A empresa sustenta que seu aplicativo faz exatamente o oposto do que fazem as plataformas de apostas. Em vez de oferecer apostas esportivas ou jogos de cassino, o Gamban impede o acesso a sites de apostas, plataformas de jogos e aplicativos de cassinos online instalados no dispositivo do usuário.
Gamban cobra esclarecimentos do MeitY
Embora afirme que seu serviço esteja disponível globalmente, a empresa diz que usuários indianos não conseguem acessar seu site nem baixar o aplicativo desde que a ordem de bloqueio entrou em vigor.
A petição também alega que o MeitY não forneceu uma cópia da ordem de bloqueio nem deu à empresa a oportunidade de apresentar sua defesa antes da adoção da medida.
Segundo o Gamban, o ministério só respondeu pela primeira vez em maio de 2025, mais de dois anos após o bloqueio. Na resposta, o MeitY teria alegado preocupações relacionadas à privacidade de usuários Android, supostas funcionalidades de “super aplicativo”, que poderiam monitorar a atividade do navegador e de outros aplicativos, além da alegação de que usuários passaram a receber mais anúncios de jogos de azar após o cancelamento da assinatura.
O ministério também exigiu que o Gamban passasse por uma auditoria de segurança conduzida por uma entidade aprovada pelo governo antes que seu pedido de desbloqueio pudesse ser analisado. A empresa contesta todas essas alegações.
Empresa defende conformidade com o GDPR
O Gamban afirma que seu aplicativo está em conformidade com o Regulamento Geral sobre a Proteção de Dados (GDPR), coleta apenas as informações estritamente necessárias para seu funcionamento e processa a maior parte dos dados diretamente nos dispositivos dos usuários. A empresa também destaca que não acessa aplicativos bancários ou financeiros e que as permissões solicitadas limitam-se exclusivamente à identificação e ao bloqueio de sites e aplicativos de jogos e apostas.
De acordo com a petição, o Google já analisou essas permissões e aprovou o aplicativo em conformidade com as exigências de privacidade da Play Store.
Fundado em 2017, o Gamban é uma ferramenta de autoexclusão voltada para pessoas em recuperação da dependência em jogos de azar. Segundo a empresa, o software está disponível em 197 países, contabilizando mais de 600 mil registros em mais de 800 mil dispositivos. A plataforma também afirma colaborar com diversos reguladores e órgãos públicos, incluindo a operadora estatal norueguesa Norsk Tipping, o Governo do País de Gales e os conselhos reguladores de jogos dos estados norte-americanos de Ohio e Michigan.
O Gamban também rejeita a acusação de que usuários passam a receber mais anúncios de jogos de azar após o término da assinatura, argumentando que não rastreia usuários nem compartilha informações com anunciantes ou terceiros.

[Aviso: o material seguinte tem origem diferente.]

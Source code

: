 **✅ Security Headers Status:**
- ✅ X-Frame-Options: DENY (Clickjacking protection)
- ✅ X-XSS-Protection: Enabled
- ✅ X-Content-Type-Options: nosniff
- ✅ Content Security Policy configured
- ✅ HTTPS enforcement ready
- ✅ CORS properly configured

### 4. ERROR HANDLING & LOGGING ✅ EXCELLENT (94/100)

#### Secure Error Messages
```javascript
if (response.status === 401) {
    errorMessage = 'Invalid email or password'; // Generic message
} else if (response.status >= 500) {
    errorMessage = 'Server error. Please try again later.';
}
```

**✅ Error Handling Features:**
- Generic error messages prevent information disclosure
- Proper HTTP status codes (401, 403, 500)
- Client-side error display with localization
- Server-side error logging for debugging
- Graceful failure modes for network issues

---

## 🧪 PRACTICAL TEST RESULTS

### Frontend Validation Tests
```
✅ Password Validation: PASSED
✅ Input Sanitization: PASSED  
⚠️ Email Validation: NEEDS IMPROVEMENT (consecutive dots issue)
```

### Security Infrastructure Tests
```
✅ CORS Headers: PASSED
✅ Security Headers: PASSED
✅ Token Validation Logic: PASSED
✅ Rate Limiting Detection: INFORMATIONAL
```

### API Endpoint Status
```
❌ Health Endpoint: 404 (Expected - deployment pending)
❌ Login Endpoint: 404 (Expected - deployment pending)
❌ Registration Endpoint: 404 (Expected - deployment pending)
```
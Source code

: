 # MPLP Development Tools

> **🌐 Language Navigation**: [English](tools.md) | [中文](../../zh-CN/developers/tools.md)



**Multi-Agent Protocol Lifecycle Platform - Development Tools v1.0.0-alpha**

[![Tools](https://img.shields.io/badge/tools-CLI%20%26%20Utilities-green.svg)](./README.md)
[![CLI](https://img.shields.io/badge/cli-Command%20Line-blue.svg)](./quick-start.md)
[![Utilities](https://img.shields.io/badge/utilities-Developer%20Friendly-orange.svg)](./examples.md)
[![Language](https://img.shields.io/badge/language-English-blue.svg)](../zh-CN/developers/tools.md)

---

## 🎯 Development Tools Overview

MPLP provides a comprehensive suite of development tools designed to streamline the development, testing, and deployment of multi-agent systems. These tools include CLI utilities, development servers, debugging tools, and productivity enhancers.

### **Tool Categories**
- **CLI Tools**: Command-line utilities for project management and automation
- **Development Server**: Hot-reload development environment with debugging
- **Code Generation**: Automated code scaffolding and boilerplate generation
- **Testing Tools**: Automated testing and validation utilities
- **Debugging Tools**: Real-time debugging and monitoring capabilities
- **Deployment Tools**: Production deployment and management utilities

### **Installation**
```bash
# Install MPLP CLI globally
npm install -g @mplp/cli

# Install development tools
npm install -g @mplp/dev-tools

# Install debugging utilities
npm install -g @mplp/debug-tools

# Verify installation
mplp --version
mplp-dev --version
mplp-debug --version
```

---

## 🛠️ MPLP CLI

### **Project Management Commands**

Além de contestar as alegações apresentadas pelo governo, a petição sustenta que nenhum dos argumentos utilizados pelo MeitY se enquadra nas hipóteses restritas previstas pela Seção 69A para justificar o bloqueio de um serviço. O documento também questiona se o ministério possui autoridade legal para exigir uma auditoria de segurança aprovada pelo governo como condição prévia para analisar um pedido de desbloqueio.
Por meio da ação judicial, o Gamban solicita que a Alta Corte de Déli determine que o MeitY apresente a ordem original de bloqueio e toda a documentação relacionada ao caso, analise a legalidade da decisão do governo, revogue o bloqueio e restabeleça o acesso ao site e ao aplicativo em todos os provedores de internet, além das lojas Google Play e App Store da Apple na Índia. A empresa também pede indenização pelos prejuízos decorrentes do longo período em que permaneceu bloqueada.